Entries supplied section start

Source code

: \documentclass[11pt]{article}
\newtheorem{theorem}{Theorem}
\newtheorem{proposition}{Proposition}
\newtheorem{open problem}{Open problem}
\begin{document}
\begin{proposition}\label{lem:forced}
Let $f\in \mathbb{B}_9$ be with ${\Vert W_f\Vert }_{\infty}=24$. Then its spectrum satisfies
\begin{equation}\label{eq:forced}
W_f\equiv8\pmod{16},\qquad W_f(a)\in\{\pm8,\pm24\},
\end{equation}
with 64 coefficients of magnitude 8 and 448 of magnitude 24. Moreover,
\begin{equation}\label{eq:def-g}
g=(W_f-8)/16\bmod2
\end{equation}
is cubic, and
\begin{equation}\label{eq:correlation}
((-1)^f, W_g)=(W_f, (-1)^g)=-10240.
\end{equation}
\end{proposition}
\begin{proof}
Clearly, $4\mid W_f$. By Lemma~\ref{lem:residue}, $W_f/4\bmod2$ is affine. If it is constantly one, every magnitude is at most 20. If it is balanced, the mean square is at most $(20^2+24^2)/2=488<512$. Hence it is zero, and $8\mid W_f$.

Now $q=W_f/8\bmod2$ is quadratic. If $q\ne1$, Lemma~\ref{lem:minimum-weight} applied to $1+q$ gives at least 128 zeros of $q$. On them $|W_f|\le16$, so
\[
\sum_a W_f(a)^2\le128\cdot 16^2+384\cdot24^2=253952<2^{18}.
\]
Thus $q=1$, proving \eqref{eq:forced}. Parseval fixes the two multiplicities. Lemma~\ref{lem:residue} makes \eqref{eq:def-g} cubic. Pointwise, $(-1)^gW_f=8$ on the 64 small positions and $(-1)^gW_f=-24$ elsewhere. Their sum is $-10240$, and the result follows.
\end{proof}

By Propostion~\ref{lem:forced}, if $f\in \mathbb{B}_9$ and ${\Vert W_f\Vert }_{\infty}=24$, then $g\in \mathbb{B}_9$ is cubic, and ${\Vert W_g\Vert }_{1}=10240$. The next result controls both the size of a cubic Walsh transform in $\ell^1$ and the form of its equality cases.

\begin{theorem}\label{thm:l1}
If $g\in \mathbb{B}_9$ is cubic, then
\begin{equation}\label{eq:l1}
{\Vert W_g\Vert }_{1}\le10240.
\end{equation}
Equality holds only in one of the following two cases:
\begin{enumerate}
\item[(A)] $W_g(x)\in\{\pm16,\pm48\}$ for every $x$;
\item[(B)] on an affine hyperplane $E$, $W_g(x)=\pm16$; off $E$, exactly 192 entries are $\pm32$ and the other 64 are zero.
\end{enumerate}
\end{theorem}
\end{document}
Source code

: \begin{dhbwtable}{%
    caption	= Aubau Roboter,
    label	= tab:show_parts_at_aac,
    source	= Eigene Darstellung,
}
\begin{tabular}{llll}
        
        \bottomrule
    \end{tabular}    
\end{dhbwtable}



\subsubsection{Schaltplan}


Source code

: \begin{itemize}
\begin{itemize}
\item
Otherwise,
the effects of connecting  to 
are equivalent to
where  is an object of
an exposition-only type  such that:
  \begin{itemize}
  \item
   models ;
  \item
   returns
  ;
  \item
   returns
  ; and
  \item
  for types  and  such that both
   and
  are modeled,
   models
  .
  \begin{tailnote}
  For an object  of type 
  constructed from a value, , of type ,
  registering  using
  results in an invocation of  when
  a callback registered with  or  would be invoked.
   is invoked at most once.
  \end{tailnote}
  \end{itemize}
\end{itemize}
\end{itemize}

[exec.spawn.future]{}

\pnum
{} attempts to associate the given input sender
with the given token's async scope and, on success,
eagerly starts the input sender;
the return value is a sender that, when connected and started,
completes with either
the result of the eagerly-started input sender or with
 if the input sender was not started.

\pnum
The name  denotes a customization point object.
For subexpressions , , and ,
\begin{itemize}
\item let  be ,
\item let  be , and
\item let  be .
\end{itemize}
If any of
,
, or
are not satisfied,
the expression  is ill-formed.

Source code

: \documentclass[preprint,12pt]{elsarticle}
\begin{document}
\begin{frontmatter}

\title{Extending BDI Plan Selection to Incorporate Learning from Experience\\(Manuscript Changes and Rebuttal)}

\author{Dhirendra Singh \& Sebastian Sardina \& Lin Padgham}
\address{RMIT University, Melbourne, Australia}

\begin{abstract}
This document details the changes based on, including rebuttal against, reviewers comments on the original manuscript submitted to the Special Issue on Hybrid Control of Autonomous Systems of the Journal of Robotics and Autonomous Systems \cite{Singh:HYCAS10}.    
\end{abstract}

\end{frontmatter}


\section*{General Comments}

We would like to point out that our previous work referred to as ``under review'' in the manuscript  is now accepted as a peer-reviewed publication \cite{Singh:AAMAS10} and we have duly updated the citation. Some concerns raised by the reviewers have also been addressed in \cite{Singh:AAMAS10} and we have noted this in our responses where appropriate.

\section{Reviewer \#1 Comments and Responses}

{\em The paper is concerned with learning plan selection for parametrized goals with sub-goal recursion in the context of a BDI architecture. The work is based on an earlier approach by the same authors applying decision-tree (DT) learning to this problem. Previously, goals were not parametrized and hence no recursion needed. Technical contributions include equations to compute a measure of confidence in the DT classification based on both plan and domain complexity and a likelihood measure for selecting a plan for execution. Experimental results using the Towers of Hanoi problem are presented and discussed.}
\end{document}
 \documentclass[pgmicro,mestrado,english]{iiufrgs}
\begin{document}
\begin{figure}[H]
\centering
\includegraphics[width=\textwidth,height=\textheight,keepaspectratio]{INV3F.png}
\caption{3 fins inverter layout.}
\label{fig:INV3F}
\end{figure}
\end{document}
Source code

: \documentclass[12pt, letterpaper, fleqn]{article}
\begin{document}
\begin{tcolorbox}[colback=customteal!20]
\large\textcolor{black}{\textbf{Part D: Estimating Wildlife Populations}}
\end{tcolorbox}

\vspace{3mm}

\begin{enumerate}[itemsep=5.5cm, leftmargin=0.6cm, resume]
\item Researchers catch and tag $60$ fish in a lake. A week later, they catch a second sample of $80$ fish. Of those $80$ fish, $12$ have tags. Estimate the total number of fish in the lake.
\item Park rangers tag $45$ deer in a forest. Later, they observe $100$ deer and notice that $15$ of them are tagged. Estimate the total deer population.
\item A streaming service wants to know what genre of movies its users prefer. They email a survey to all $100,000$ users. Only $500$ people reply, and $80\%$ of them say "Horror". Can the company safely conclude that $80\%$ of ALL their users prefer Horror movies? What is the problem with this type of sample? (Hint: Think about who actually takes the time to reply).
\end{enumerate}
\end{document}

Entries supplied section end

Instructions for the task
Count the lines in the entries where the string "invoked" appears, and report only the number.

Response to this task
2